Studio album by Billy Thorpe
- Released: 1979
- Recorded: Pasha Music House, Hollywood, California
- Genre: Rock, funk, pop, soul
- Length: 37:53
- Label: Polydor Records, Capricorn Records, CBS Records
- Producer: Spencer Proffer

Billy Thorpe chronology
| Pick Me Up and Play Me Loud (1976) | Children of the Sun (1979) | 21st Century Man (1980) |

Singles from Children of the Sun
- "Wrapped in the Chains of Your Love" Released: July 1979; "Goddess of the Night" Released: July 1979; "Children of the Sun" Released: September 1979; "Simple Life" Released: September 1979;

Children Of The Sun...Revisited
- 1987 Re-issued Cover

= Children of the Sun (Billy Thorpe album) =

Children of the Sun is the third studio album by Australian musician Billy Thorpe, released in 1979. The album spawned the singles "Wrapped in the Chains of Your Love", "Goddess of the Night", "Children of the Sun" and "Simple Life". The album peaked at number 44 on the Kent Music Report.

The album was Thorpe's debut album in the United States of America.

In 1987, the album was partially reissued as Children of the Sun...Revisited, featuring 5 songs from the original album, plus 3 newly recorded tracks for the compilation, with "East of Eden's Gate" as the closing track.

==Reception==
Cash Box magazine called the album "an ambitious rock project" saying "Side one is a fairly mainstream set of guitar rock numbers, but side two is an imaginative, fantasy-like concept work which depicts the massive transporting of human life on Earth to a new destiny in outer space."

== Track listings ==

| No. | Title | Writer(s) | Length |
|---|---|---|---|
| 1. | "Wrapped in the Chains of Your Love" | Billy Thorpe | 3:38 |
| 2. | "Dream Maker" | Billy Thorpe | 3:43 |
| 3. | "Simple Life" | Billy Thorpe | 5:39 |
| 4. | "Goddess of the Night" | Billy Thorpe, Spencer Proffer | 4:21 |
| 5. | "Children Of The Sun" | Billy Thorpe, Spencer Proffer | 6:44 |
| 6. | "We're Leaving" | Billy Thorpe | 3:50 |
| 7. | "We Welcome You" | Billy Thorpe | 4:42 |
| 8. | "Solar Anthem" | Billy Thorpe | 0:55 |
| 9. | "The Beginning" | Billy Thorpe | 4:15 |
| Total length: |  |  | 37:53 |

=== 1987 partial re-issue Children of the Sun... Revisited===
1. Children Of The Sun (Billy Thorpe, Spencer Proffer) - 6:44
2. We're Leaving (Billy Thorpe) - 3:50
3. We Welcome You (Billy Thorpe) - 4:43
4. Solar Anthem (Billy Thorpe) - 0:56
5. The Beginning (Billy Thorpe) - 4:14
6. Earth Calling* (Billy Thorpe) - 5:26
7. Turn It Into Love* (Billy Thorpe) - 5:08
8. Free Enterprise* (Billy Thorpe) - 3:47
9. East of Eden's Gate+ (Bill Cuomo, Billy Thorpe, Earl Slick, Jim Johnson, Roderick Falconer, Spencer Proffer) - 6:20

Credits;
- Tracks 1–5 taken from the 1979 album Children of the Sun
- Tracks 6–8 new recordings for this compilation
- Track 9 taken from the 1982 album East of Eden's Gate

== Personnel ==
- Bass: Leland Sklar
- Drums: Alvin Taylor
- Guitar, vocals: Billy Thorpe
Production
- Art direction: Jim Welch
- Co-producer: Billy Thorpe
- Cover, artwork: Mouse & Kelley
- Design [stylist]: Randee St.
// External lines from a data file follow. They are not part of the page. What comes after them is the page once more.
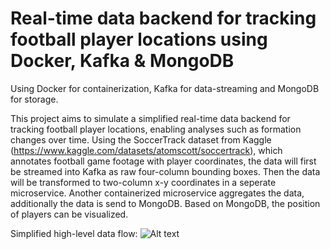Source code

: # Real-time data backend for tracking football player locations using Docker, Kafka & MongoDB

Using Docker for containerization, Kafka for data-streaming and MongoDB for storage.

This project aims to simulate a simplified real-time data backend for tracking football player locations, enabling analyses such as formation changes over time. 
Using the SoccerTrack dataset from Kaggle (https://www.kaggle.com/datasets/atomscott/soccertrack), which annotates football game footage with player coordinates, the data will first be streamed into Kafka as raw four-column bounding boxes. 
Then the data will be transformed to two-column x-y coordinates in a seperate microservice. 
Another containerized microservice aggregates the data, additionally the data is send to MongoDB.
Based on MongoDB, the position of players can be visualized.

Simplified high-level data flow:
![Alt text](/data_flow.jpg.png)

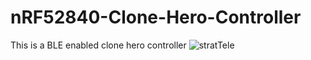 # nRF52840-Clone-Hero-Controller
This is a BLE enabled clone hero controller
![stratTele](https://github.com/pyroinventor/nRF52840-Clone-Hero-Controller/assets/77114423/3f85409e-5f5b-44c5-a0c3-0dbf46eeb64b)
Nicholas
- Engineer: Larry Brown
- Mastering: Bernie Grundman
- Vinyl mastering: Bill Kiper
- Photography: Bob Jenkins
- Producer: Spencer Proffer

==Charts==

| Chart (1979) | Peak position |
|---|---|
| Australia (Kent Music Report) | 44 |

| Chart (1979) | Peak position |
|---|---|
| United States (Billboard Charts) | 39 |

==In popular culture==
The title track was used in episodes of the second season of the Fargo television series.